| Task directions |
Please reproduce the entries below exactly, leaving the pictures out.

══ Raw data ══

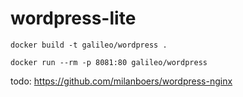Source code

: # wordpress-lite

```
docker build -t galileo/wordpress .

docker run --rm -p 8081:80 galileo/wordpress
```

todo: https://github.com/milanboers/wordpress-nginx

═══

| Solution to the exercise |
Source code

: # wordpress-lite

```
docker build -t galileo/wordpress .

docker run --rm -p 8081:80 galileo/wordpress
```

todo: https://github.com/milanboers/wordpress-nginx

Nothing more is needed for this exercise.